Landfill gas engines are specially designed gas engines that operate on these fuels, which have low to moderate levels of hydrogen sulfide (sour gas) or other corrosive compounds. This unique application requires specially designed oil. Aside from normal lubricant functions, LFG engine lubricants must provide maximum protection from contaminants, the biggest threat to LFG engines. Since landfill gas engines cannot handle high ash oils, an effective LFG engine oil must offer maximized acid neutralizing capabilities (TBN) with low to medium ash levels.
IMPORTANT FLUID QUALITIES
- Detergent/dispersant properties
- Corrosion resistance under significant level of acidic condensate
- Deposit control
- Anti-wear performance
- Anti-scuffing properties
- Minimize oil consumption
- Minimize lacquering
MAJOR SOURCES OF PROBLEMS
The predominant cause of problems for LFG engines is contamination. Landfill gas contaminants beyond acceptable levels can cause a wide range of problems to engines. These problems can also affect emissions, which are to follow stringent government standards.

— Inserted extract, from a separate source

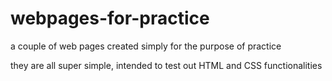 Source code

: # webpages-for-practice
a couple of web pages created simply for the purpose of practice

they are all super simple, intended to test out HTML and CSS functionalities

SULFUR COMPOUNDS, HALIDES, and OTHER ACIDS
During combustion, sulfur compounds (notably hydrogen sulfide H2S) combine with water to form sulfuric acid. Although typically weak, the sulfuric acid can accumulate to severely damage critical engine components, especially any copper-containing components. During combustion, exhaust water vapor combine with halogenated hydrocarbons producing halides, such as hydrochloric (HCI) or hydrofluoric (HF) acids. If not controlled, the acids will damage piston rings, cylinder liners, exhaust valve stems, and other critical wear parts.
Water is a natural by-product of combustion and normally seen in low levels. However, water can combine with organic compounds in landfill gas during the combustion process to form harmful acids. Left unchecked, these acids can attack and damage engine components.
Silicon (Si), also commonly known as dirt, sand, or grit, are hard particles that cause abrasion wear. During combustion, they can collect together and form larger particles that cling to exhaust valve faces and seats. Silicon deposits can undermine LFG engine performance, fuel economy, and emissions by shielding electrodes and increasing the voltage required to fire critical spark plugs.
These compounds are found in household products, such as cleaners, shampoos, deodorants, and beauty products. During combustion, these compounds develop into hard silica and silicate deposits, which can cause excessive wear, valve damage, and guttering.
MONITORING LFG ENGINE OIL
Apex Oil Lab provides accurate testing that meet the stringent cleanliness requirements of your LFG system. We offer programs for all LFG engines, including GE Jenbacher and Caterpillar.
To monitor acid formation in landfill gas, TAN and TBN levels must be carefully monitored. Oxidation, nitration, and viscosity will also indicate oil degradation from acids. Silicon is a crucial element to monitor and is often the leading dictator of oil change intervals in landfill gas engines. Wear metals such as iron, chromium, and copper should be closely monitored for abnormal wear caused by impurities.
Each landfill gas facility will have its own unique gas composition based on factors described above. Combined with the workload, environmental conditions, equipment age, and oil type, the maintenance program should be tailored to the needs of that facility. While OEM standards are an excellent foundation for an effective PM program, limits and maintenance schedules need to be set according to the needs of the equipment on-site.